Each line of the records below needs repeating exactly. Skip the pictures.

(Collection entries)
○ ○ ○ ○ ○

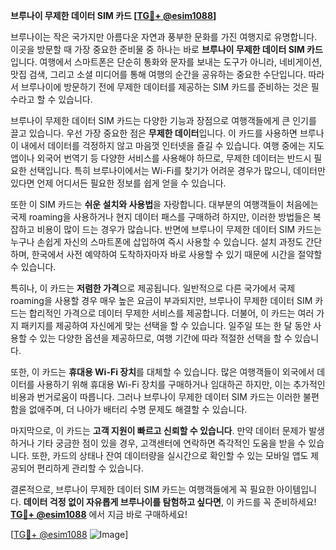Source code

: **브루나이 무제한 데이터 SIM 카드 [[TG💪+ @esim1088](https://t.me/s/esim1088)]**

브루나이는 작은 국가지만 아름다운 자연과 풍부한 문화를 가진 여행지로 유명합니다. 이곳을 방문할 때 가장 중요한 준비물 중 하나는 바로 **브루나이 무제한 데이터 SIM 카드**입니다. 여행에서 스마트폰은 단순히 통화와 문자를 보내는 도구가 아니라, 네비게이션, 맛집 검색, 그리고 소셜 미디어를 통해 여행의 순간을 공유하는 중요한 수단입니다. 따라서 브루나이에 방문하기 전에 무제한 데이터를 제공하는 SIM 카드를 준비하는 것은 필수라고 할 수 있습니다.

브루나이 무제한 데이터 SIM 카드는 다양한 기능과 장점으로 여행객들에게 큰 인기를 끌고 있습니다. 우선 가장 중요한 점은 **무제한 데이터**입니다. 이 카드를 사용하면 브루나이 내에서 데이터를 걱정하지 않고 마음껏 인터넷을 즐길 수 있습니다. 여행 중에는 지도 앱이나 외국어 번역기 등 다양한 서비스를 사용해야 하므로, 무제한 데이터는 반드시 필요한 선택입니다. 특히 브루나이에서는 Wi-Fi를 찾기가 어려운 경우가 많으니, 데이터만 있다면 언제 어디서든 필요한 정보를 쉽게 얻을 수 있습니다.

또한 이 SIM 카드는 **쉬운 설치와 사용법**을 자랑합니다. 대부분의 여행객들이 처음에는 국제 roaming을 사용하거나 현지 데이터 패스를 구매하려 하지만, 이러한 방법들은 복잡하고 비용이 많이 드는 경우가 많습니다. 반면에 브루나이 무제한 데이터 SIM 카드는 누구나 손쉽게 자신의 스마트폰에 삽입하여 즉시 사용할 수 있습니다. 설치 과정도 간단하며, 한국에서 사전 예약하여 도착하자마자 바로 사용할 수 있기 때문에 시간을 절약할 수 있습니다.

특히나, 이 카드는 **저렴한 가격**으로 제공됩니다. 일반적으로 다른 국가에서 국제 roaming을 사용할 경우 매우 높은 요금이 부과되지만, 브루나이 무제한 데이터 SIM 카드는 합리적인 가격으로 데이터 무제한 서비스를 제공합니다. 더불어, 이 카드는 여러 가지 패키지를 제공하여 자신에게 맞는 선택을 할 수 있습니다. 일주일 또는 한 달 동안 사용할 수 있는 다양한 옵션을 제공하므로, 여행 기간에 따라 적절한 선택을 할 수 있습니다.

또한, 이 카드는 **휴대용 Wi-Fi 장치**를 대체할 수 있습니다. 많은 여행객들이 외국에서 데이터를 사용하기 위해 휴대용 Wi-Fi 장치를 구매하거나 임대하곤 하지만, 이는 추가적인 비용과 번거로움이 따릅니다. 그러나 브루나이 무제한 데이터 SIM 카드는 이러한 불편함을 없애주며, 더 나아가 배터리 수명 문제도 해결할 수 있습니다.

마지막으로, 이 카드는 **고객 지원이 빠르고 신뢰할 수 있습니다**. 만약 데이터 문제가 발생하거나 기타 궁금한 점이 있을 경우, 고객센터에 연락하면 즉각적인 도움을 받을 수 있습니다. 또한, 카드의 상태나 잔여 데이터량을 실시간으로 확인할 수 있는 모바일 앱도 제공되어 편리하게 관리할 수 있습니다.

결론적으로, 브루나이 무제한 데이터 SIM 카드는 여행객들에게 꼭 필요한 아이템입니다. **데이터 걱정 없이 자유롭게 브루나이를 탐험하고 싶다면**, 이 카드를 꼭 준비하세요! **[TG💪+ @esim1088](https://t.me/s/esim1088)** 에서 지금 바로 구매하세요!

[[TG💪+ @esim1088](https://t.me/s/esim1088) ![Image](https://i.postimg.cc/Y0z9fWf4/image.png)]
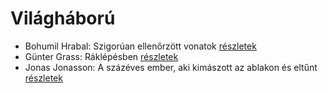 # Világháború

- Bohumil Hrabal: Szigorúan ellenőrzött vonatok [részletek](../_details/Bohumil%20Hrabal.md#id_449)
- Günter Grass: Ráklépésben [részletek](../_details/G%C3%BCnter%20Grass.md#id_358)
- Jonas Jonasson: A százéves ember, aki kimászott az ablakon és eltűnt [részletek](../_details/Jonas%20Jonasson.md#id_383)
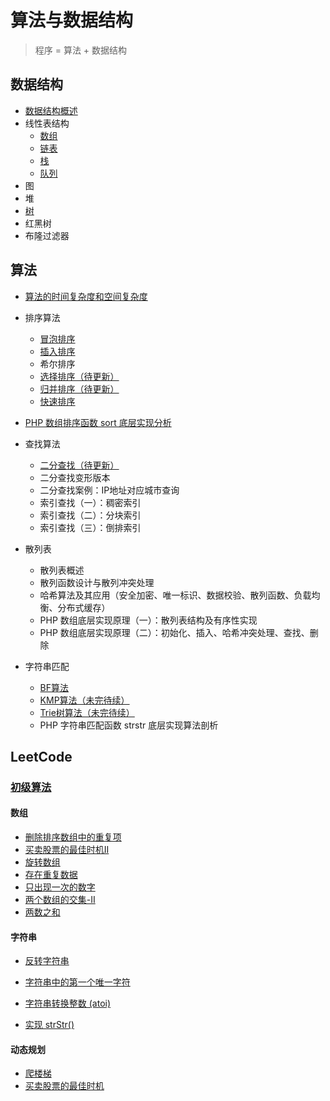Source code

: # 算法与数据结构

> 程序 = 算法 + 数据结构

## 数据结构

- [数据结构概述](data-struct-1.md)
- 线性表结构
    - [数组](data-struct-array.md)
    - [链表](data-struct-linked-list.md)
    - [栈](data-struct-stack.md)
    - [队列](data-struct-queue.md)
- 图
- 堆
- [树](data-struct-tree.md)
- 红黑树
- 布隆过滤器



## 算法

- [算法的时间复杂度和空间复杂度](complexity.md)

- 排序算法
    - [冒泡排序](bubble-sort.md)
    - [插入排序](insert-sort.md)
    - 希尔排序
    - [选择排序（待更新）](select-sort.md)
    - [归并排序（待更新）](merging-sort.md)
    - [快速排序](quick-sort.md)
- [PHP 数组排序函数 sort 底层实现分析](php-sort-function-analyze.md)
  
- 查找算法
    - [二分查找（待更新）](binary-search.md)
    - 二分查找变形版本
    - 二分查找案例：IP地址对应城市查询
    - 索引查找（一）：稠密索引
    - 索引查找（二）：分块索引
    - 索引查找（三）：倒排索引
    
- 散列表
    - 散列表概述
    - 散列函数设计与散列冲突处理
    - 哈希算法及其应用（安全加密、唯一标识、数据校验、散列函数、负载均衡、分布式缓存）
    - PHP 数组底层实现原理（一）：散列表结构及有序性实现
    - PHP 数组底层实现原理（二）：初始化、插入、哈希冲突处理、查找、删除

- 字符串匹配
    - [BF算法](string-bf-kmp-trie.md)
    - [KMP算法（未完待续）](string-bf-kmp-trie.md)
    - [Trie树算法（未完待续）](string-bf-kmp-trie.md)
    - PHP 字符串匹配函数 strstr 底层实现算法剖析



## LeetCode

### [初级算法](https://leetcode-cn.com/leetbook/detail/top-interview-questions-easy/)

#### 数组

- [删除排序数组中的重复项](easy-array-1.md)
- [买卖股票的最佳时机II](easy-dynamic-2.md)
- [旋转数组](rotate-array.md)
- [存在重复数据](repeat-data.md)
- [只出现一次的数字](single-number.md)
- [两个数组的交集-II](array-intersection-2.md)
- [两数之和](two-sum.md)



#### 字符串

- [反转字符串](reverse-string.md)

- [字符串中的第一个唯一字符](first-unique-character-in-a-string.md)

- [字符串转换整数 (atoi)](string-to-integer-atoi.md)

- [实现 strStr()](implement-strstr.md)



#### 动态规划

- [爬楼梯](climb-stairs.md)
- [买卖股票的最佳时机](easy-dynamic-2.md)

○ ○ ○ ○ ○

_RESULT OF THE EXERCISE_
Source code

: **브루나이 무제한 데이터 SIM 카드 [[TG💪+ @esim1088](https://t.me/s/esim1088)]**

브루나이는 작은 국가지만 아름다운 자연과 풍부한 문화를 가진 여행지로 유명합니다. 이곳을 방문할 때 가장 중요한 준비물 중 하나는 바로 **브루나이 무제한 데이터 SIM 카드**입니다. 여행에서 스마트폰은 단순히 통화와 문자를 보내는 도구가 아니라, 네비게이션, 맛집 검색, 그리고 소셜 미디어를 통해 여행의 순간을 공유하는 중요한 수단입니다. 따라서 브루나이에 방문하기 전에 무제한 데이터를 제공하는 SIM 카드를 준비하는 것은 필수라고 할 수 있습니다.

브루나이 무제한 데이터 SIM 카드는 다양한 기능과 장점으로 여행객들에게 큰 인기를 끌고 있습니다. 우선 가장 중요한 점은 **무제한 데이터**입니다. 이 카드를 사용하면 브루나이 내에서 데이터를 걱정하지 않고 마음껏 인터넷을 즐길 수 있습니다. 여행 중에는 지도 앱이나 외국어 번역기 등 다양한 서비스를 사용해야 하므로, 무제한 데이터는 반드시 필요한 선택입니다. 특히 브루나이에서는 Wi-Fi를 찾기가 어려운 경우가 많으니, 데이터만 있다면 언제 어디서든 필요한 정보를 쉽게 얻을 수 있습니다.

또한 이 SIM 카드는 **쉬운 설치와 사용법**을 자랑합니다. 대부분의 여행객들이 처음에는 국제 roaming을 사용하거나 현지 데이터 패스를 구매하려 하지만, 이러한 방법들은 복잡하고 비용이 많이 드는 경우가 많습니다. 반면에 브루나이 무제한 데이터 SIM 카드는 누구나 손쉽게 자신의 스마트폰에 삽입하여 즉시 사용할 수 있습니다. 설치 과정도 간단하며, 한국에서 사전 예약하여 도착하자마자 바로 사용할 수 있기 때문에 시간을 절약할 수 있습니다.

특히나, 이 카드는 **저렴한 가격**으로 제공됩니다. 일반적으로 다른 국가에서 국제 roaming을 사용할 경우 매우 높은 요금이 부과되지만, 브루나이 무제한 데이터 SIM 카드는 합리적인 가격으로 데이터 무제한 서비스를 제공합니다. 더불어, 이 카드는 여러 가지 패키지를 제공하여 자신에게 맞는 선택을 할 수 있습니다. 일주일 또는 한 달 동안 사용할 수 있는 다양한 옵션을 제공하므로, 여행 기간에 따라 적절한 선택을 할 수 있습니다.

또한, 이 카드는 **휴대용 Wi-Fi 장치**를 대체할 수 있습니다. 많은 여행객들이 외국에서 데이터를 사용하기 위해 휴대용 Wi-Fi 장치를 구매하거나 임대하곤 하지만, 이는 추가적인 비용과 번거로움이 따릅니다. 그러나 브루나이 무제한 데이터 SIM 카드는 이러한 불편함을 없애주며, 더 나아가 배터리 수명 문제도 해결할 수 있습니다.

마지막으로, 이 카드는 **고객 지원이 빠르고 신뢰할 수 있습니다**. 만약 데이터 문제가 발생하거나 기타 궁금한 점이 있을 경우, 고객센터에 연락하면 즉각적인 도움을 받을 수 있습니다. 또한, 카드의 상태나 잔여 데이터량을 실시간으로 확인할 수 있는 모바일 앱도 제공되어 편리하게 관리할 수 있습니다.

결론적으로, 브루나이 무제한 데이터 SIM 카드는 여행객들에게 꼭 필요한 아이템입니다. **데이터 걱정 없이 자유롭게 브루나이를 탐험하고 싶다면**, 이 카드를 꼭 준비하세요! **[TG💪+ @esim1088](https://t.me/s/esim1088)** 에서 지금 바로 구매하세요!

[[TG💪+ @esim1088](https://t.me/s/esim1088) ![Image](https://i.postimg.cc/Y0z9fWf4/image.png)]
 # Világháború

- Bohumil Hrabal: Szigorúan ellenőrzött vonatok [részletek](../_details/Bohumil%20Hrabal.md#id_449)
- Günter Grass: Ráklépésben [részletek](../_details/G%C3%BCnter%20Grass.md#id_358)
- Jonas Jonasson: A százéves ember, aki kimászott az ablakon és eltűnt [részletek](../_details/Jonas%20Jonasson.md#id_383)
Source code

: # 算法与数据结构

> 程序 = 算法 + 数据结构

## 数据结构

- [数据结构概述](data-struct-1.md)
- 线性表结构
    - [数组](data-struct-array.md)
    - [链表](data-struct-linked-list.md)
    - [栈](data-struct-stack.md)
    - [队列](data-struct-queue.md)
- 图
- 堆
- [树](data-struct-tree.md)
- 红黑树
- 布隆过滤器



## 算法

- [算法的时间复杂度和空间复杂度](complexity.md)

- 排序算法
    - [冒泡排序](bubble-sort.md)
    - [插入排序](insert-sort.md)
    - 希尔排序
    - [选择排序（待更新）](select-sort.md)
    - [归并排序（待更新）](merging-sort.md)
    - [快速排序](quick-sort.md)
- [PHP 数组排序函数 sort 底层实现分析](php-sort-function-analyze.md)
  
- 查找算法
    - [二分查找（待更新）](binary-search.md)
    - 二分查找变形版本
    - 二分查找案例：IP地址对应城市查询
    - 索引查找（一）：稠密索引
    - 索引查找（二）：分块索引
    - 索引查找（三）：倒排索引
    
- 散列表
    - 散列表概述
    - 散列函数设计与散列冲突处理
    - 哈希算法及其应用（安全加密、唯一标识、数据校验、散列函数、负载均衡、分布式缓存）
    - PHP 数组底层实现原理（一）：散列表结构及有序性实现
    - PHP 数组底层实现原理（二）：初始化、插入、哈希冲突处理、查找、删除

- 字符串匹配
    - [BF算法](string-bf-kmp-trie.md)
    - [KMP算法（未完待续）](string-bf-kmp-trie.md)
    - [Trie树算法（未完待续）](string-bf-kmp-trie.md)
    - PHP 字符串匹配函数 strstr 底层实现算法剖析



## LeetCode

### [初级算法](https://leetcode-cn.com/leetbook/detail/top-interview-questions-easy/)

#### 数组

- [删除排序数组中的重复项](easy-array-1.md)
- [买卖股票的最佳时机II](easy-dynamic-2.md)
- [旋转数组](rotate-array.md)
- [存在重复数据](repeat-data.md)
- [只出现一次的数字](single-number.md)
- [两个数组的交集-II](array-intersection-2.md)
- [两数之和](two-sum.md)



#### 字符串

- [反转字符串](reverse-string.md)

- [字符串中的第一个唯一字符](first-unique-character-in-a-string.md)

- [字符串转换整数 (atoi)](string-to-integer-atoi.md)

- [实现 strStr()](implement-strstr.md)



#### 动态规划

- [爬楼梯](climb-stairs.md)
- [买卖股票的最佳时机](easy-dynamic-2.md)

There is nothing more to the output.